* WHAT IS EXPECTED
Please reproduce the records below exactly, omitting any pictures they contain.

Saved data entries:
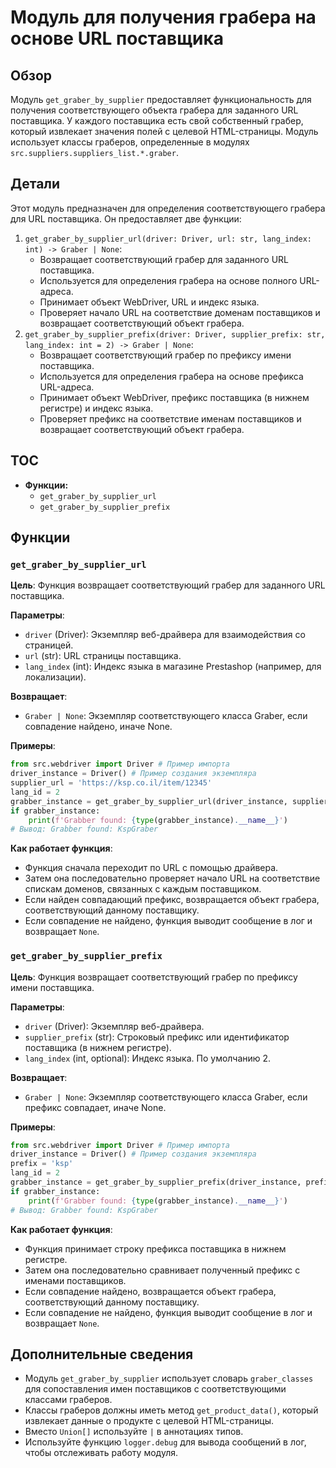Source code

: # Модуль для получения грабера на основе URL поставщика

## Обзор

Модуль `get_graber_by_supplier` предоставляет функциональность для получения соответствующего объекта грабера для заданного URL поставщика. У каждого поставщика есть свой собственный грабер, который извлекает значения полей с целевой HTML-страницы. Модуль использует классы граберов, определенные в модулях `src.suppliers.suppliers_list.*.graber`.

## Детали

Этот модуль предназначен для определения соответствующего грабера для URL поставщика. 
Он предоставляет две функции:

1. `get_graber_by_supplier_url(driver: Driver, url: str, lang_index: int) -> Graber | None`: 
    - Возвращает соответствующий грабер для заданного URL поставщика.
    - Используется для определения грабера на основе полного URL-адреса.
    - Принимает объект WebDriver, URL и индекс языка.
    - Проверяет начало URL на соответствие доменам поставщиков и возвращает соответствующий объект грабера. 
2. `get_graber_by_supplier_prefix(driver: Driver, supplier_prefix: str, lang_index: int = 2) -> Graber | None`:
    - Возвращает соответствующий грабер по префиксу имени поставщика.
    - Используется для определения грабера на основе префикса URL-адреса.
    - Принимает объект WebDriver, префикс поставщика (в нижнем регистре) и индекс языка.
    - Проверяет префикс на соответствие именам поставщиков и возвращает соответствующий объект грабера.

## TOC

- **Функции:**
    - `get_graber_by_supplier_url`
    - `get_graber_by_supplier_prefix`

## Функции

### `get_graber_by_supplier_url`

**Цель**:  Функция возвращает соответствующий грабер для заданного URL поставщика.

**Параметры**:

- `driver` (Driver): Экземпляр веб-драйвера для взаимодействия со страницей.
- `url` (str): URL страницы поставщика.
- `lang_index` (int): Индекс языка в магазине Prestashop (например, для локализации).

**Возвращает**:

- `Graber | None`: Экземпляр соответствующего класса Graber, если совпадение найдено, иначе None.

**Примеры**:

```python
from src.webdriver import Driver # Пример импорта
driver_instance = Driver() # Пример создания экземпляра
supplier_url = 'https://ksp.co.il/item/12345'
lang_id = 2
grabber_instance = get_graber_by_supplier_url(driver_instance, supplier_url, lang_id)
if grabber_instance:
    print(f'Grabber found: {type(grabber_instance).__name__}')
# Вывод: Grabber found: KspGraber
```

**Как работает функция**:

- Функция сначала переходит по URL с помощью драйвера.
- Затем она последовательно проверяет начало URL на соответствие спискам доменов, связанных с каждым поставщиком. 
- Если найден совпадающий префикс, возвращается объект грабера, соответствующий данному поставщику.
- Если совпадение не найдено, функция выводит сообщение в лог и возвращает `None`.

### `get_graber_by_supplier_prefix`

**Цель**:  Функция возвращает соответствующий грабер по префиксу имени поставщика.

**Параметры**:

- `driver` (Driver): Экземпляр веб-драйвера.
- `supplier_prefix` (str): Строковый префикс или идентификатор поставщика (в нижнем регистре).
- `lang_index` (int, optional): Индекс языка. По умолчанию 2.

**Возвращает**:

- `Graber | None`: Экземпляр соответствующего класса Graber, если префикс совпадает, иначе None.

**Примеры**:

```python
from src.webdriver import Driver # Пример импорта
driver_instance = Driver() # Пример создания экземпляра
prefix = 'ksp'
lang_id = 2
grabber_instance = get_graber_by_supplier_prefix(driver_instance, prefix, lang_id)
if grabber_instance:
    print(f'Grabber found: {type(grabber_instance).__name__}')
# Вывод: Grabber found: KspGraber
```

**Как работает функция**:

- Функция принимает строку префикса поставщика в нижнем регистре.
- Затем она последовательно сравнивает полученный префикс с именами поставщиков.
- Если совпадение найдено, возвращается объект грабера, соответствующий данному поставщику.
- Если совпадение не найдено, функция выводит сообщение в лог и возвращает `None`.

## Дополнительные сведения

- Модуль `get_graber_by_supplier` использует словарь `graber_classes` для сопоставления имен поставщиков с соответствующими классами граберов.
- Классы граберов должны иметь метод `get_product_data()`, который извлекает данные о продукте с целевой HTML-страницы.
-  Вместо `Union[]` используйте `|` в аннотациях типов.
- Используйте функцию `logger.debug` для вывода сообщений в лог, чтобы отслеживать работу модуля.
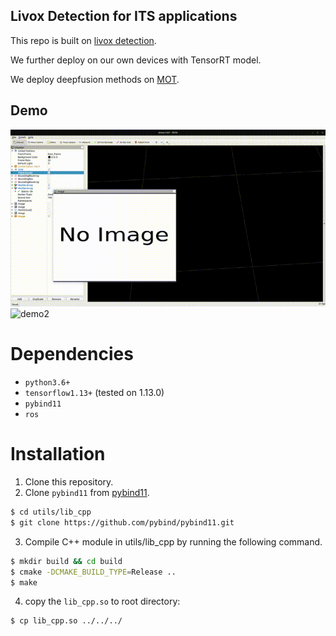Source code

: ## Livox Detection for ITS applications

This repo is built on [livox detection](https://github.com/Livox-SDK/livox_detection).

We further deploy on our own devices with TensorRT model.

We deploy deepfusion methods on [MOT](https://github.com/wangxiyang2022/DeepFusionMOT).

## Demo

![demo1](demo/its1%2000_00_00-00_00_30.gif) 
![demo2](demo/its2%2000_00_00-00_00_30.gif)

# Dependencies
- `python3.6+`
- `tensorflow1.13+` (tested on 1.13.0)
- `pybind11`
- `ros`

# Installation

1. Clone this repository.
2. Clone `pybind11` from [pybind11](https://github.com/pybind/pybind11).
```bash
$ cd utils/lib_cpp
$ git clone https://github.com/pybind/pybind11.git
```
3. Compile C++ module in utils/lib_cpp by running the following command.
```bash
$ mkdir build && cd build
$ cmake -DCMAKE_BUILD_TYPE=Release ..
$ make
```
4. copy the `lib_cpp.so` to root directory:
```bash
$ cp lib_cpp.so ../../../
```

* SOLVED EXERCISE
Source code

: # Модуль для получения грабера на основе URL поставщика

## Обзор

Модуль `get_graber_by_supplier` предоставляет функциональность для получения соответствующего объекта грабера для заданного URL поставщика. У каждого поставщика есть свой собственный грабер, который извлекает значения полей с целевой HTML-страницы. Модуль использует классы граберов, определенные в модулях `src.suppliers.suppliers_list.*.graber`.

## Детали

Этот модуль предназначен для определения соответствующего грабера для URL поставщика. 
Он предоставляет две функции:

1. `get_graber_by_supplier_url(driver: Driver, url: str, lang_index: int) -> Graber | None`: 
    - Возвращает соответствующий грабер для заданного URL поставщика.
    - Используется для определения грабера на основе полного URL-адреса.
    - Принимает объект WebDriver, URL и индекс языка.
    - Проверяет начало URL на соответствие доменам поставщиков и возвращает соответствующий объект грабера. 
2. `get_graber_by_supplier_prefix(driver: Driver, supplier_prefix: str, lang_index: int = 2) -> Graber | None`:
    - Возвращает соответствующий грабер по префиксу имени поставщика.
    - Используется для определения грабера на основе префикса URL-адреса.
    - Принимает объект WebDriver, префикс поставщика (в нижнем регистре) и индекс языка.
    - Проверяет префикс на соответствие именам поставщиков и возвращает соответствующий объект грабера.

## TOC

- **Функции:**
    - `get_graber_by_supplier_url`
    - `get_graber_by_supplier_prefix`

## Функции

### `get_graber_by_supplier_url`

**Цель**:  Функция возвращает соответствующий грабер для заданного URL поставщика.

**Параметры**:

- `driver` (Driver): Экземпляр веб-драйвера для взаимодействия со страницей.
- `url` (str): URL страницы поставщика.
- `lang_index` (int): Индекс языка в магазине Prestashop (например, для локализации).

**Возвращает**:

- `Graber | None`: Экземпляр соответствующего класса Graber, если совпадение найдено, иначе None.

**Примеры**:

```python
from src.webdriver import Driver # Пример импорта
driver_instance = Driver() # Пример создания экземпляра
supplier_url = 'https://ksp.co.il/item/12345'
lang_id = 2
grabber_instance = get_graber_by_supplier_url(driver_instance, supplier_url, lang_id)
if grabber_instance:
    print(f'Grabber found: {type(grabber_instance).__name__}')
# Вывод: Grabber found: KspGraber
```

**Как работает функция**:

- Функция сначала переходит по URL с помощью драйвера.
- Затем она последовательно проверяет начало URL на соответствие спискам доменов, связанных с каждым поставщиком. 
- Если найден совпадающий префикс, возвращается объект грабера, соответствующий данному поставщику.
- Если совпадение не найдено, функция выводит сообщение в лог и возвращает `None`.

### `get_graber_by_supplier_prefix`

**Цель**:  Функция возвращает соответствующий грабер по префиксу имени поставщика.

**Параметры**:

- `driver` (Driver): Экземпляр веб-драйвера.
- `supplier_prefix` (str): Строковый префикс или идентификатор поставщика (в нижнем регистре).
- `lang_index` (int, optional): Индекс языка. По умолчанию 2.

**Возвращает**:

- `Graber | None`: Экземпляр соответствующего класса Graber, если префикс совпадает, иначе None.

**Примеры**:

```python
from src.webdriver import Driver # Пример импорта
driver_instance = Driver() # Пример создания экземпляра
prefix = 'ksp'
lang_id = 2
grabber_instance = get_graber_by_supplier_prefix(driver_instance, prefix, lang_id)
if grabber_instance:
    print(f'Grabber found: {type(grabber_instance).__name__}')
# Вывод: Grabber found: KspGraber
```

**Как работает функция**:

- Функция принимает строку префикса поставщика в нижнем регистре.
- Затем она последовательно сравнивает полученный префикс с именами поставщиков.
- Если совпадение найдено, возвращается объект грабера, соответствующий данному поставщику.
- Если совпадение не найдено, функция выводит сообщение в лог и возвращает `None`.

## Дополнительные сведения

- Модуль `get_graber_by_supplier` использует словарь `graber_classes` для сопоставления имен поставщиков с соответствующими классами граберов.
- Классы граберов должны иметь метод `get_product_data()`, который извлекает данные о продукте с целевой HTML-страницы.
-  Вместо `Union[]` используйте `|` в аннотациях типов.
- Используйте функцию `logger.debug` для вывода сообщений в лог, чтобы отслеживать работу модуля.
Source code

: ## Livox Detection for ITS applications

This repo is built on [livox detection](https://github.com/Livox-SDK/livox_detection).

We further deploy on our own devices with TensorRT model.

We deploy deepfusion methods on [MOT](https://github.com/wangxiyang2022/DeepFusionMOT).

## Demo

![demo1](demo/its1%2000_00_00-00_00_30.gif) 
![demo2](demo/its2%2000_00_00-00_00_30.gif)

# Dependencies
- `python3.6+`
- `tensorflow1.13+` (tested on 1.13.0)
- `pybind11`
- `ros`

# Installation

1. Clone this repository.
2. Clone `pybind11` from [pybind11](https://github.com/pybind/pybind11).
```bash
$ cd utils/lib_cpp
$ git clone https://github.com/pybind/pybind11.git
```
3. Compile C++ module in utils/lib_cpp by running the following command.
```bash
$ mkdir build && cd build
$ cmake -DCMAKE_BUILD_TYPE=Release ..
$ make
```
4. copy the `lib_cpp.so` to root directory:
```bash
$ cp lib_cpp.so ../../../
```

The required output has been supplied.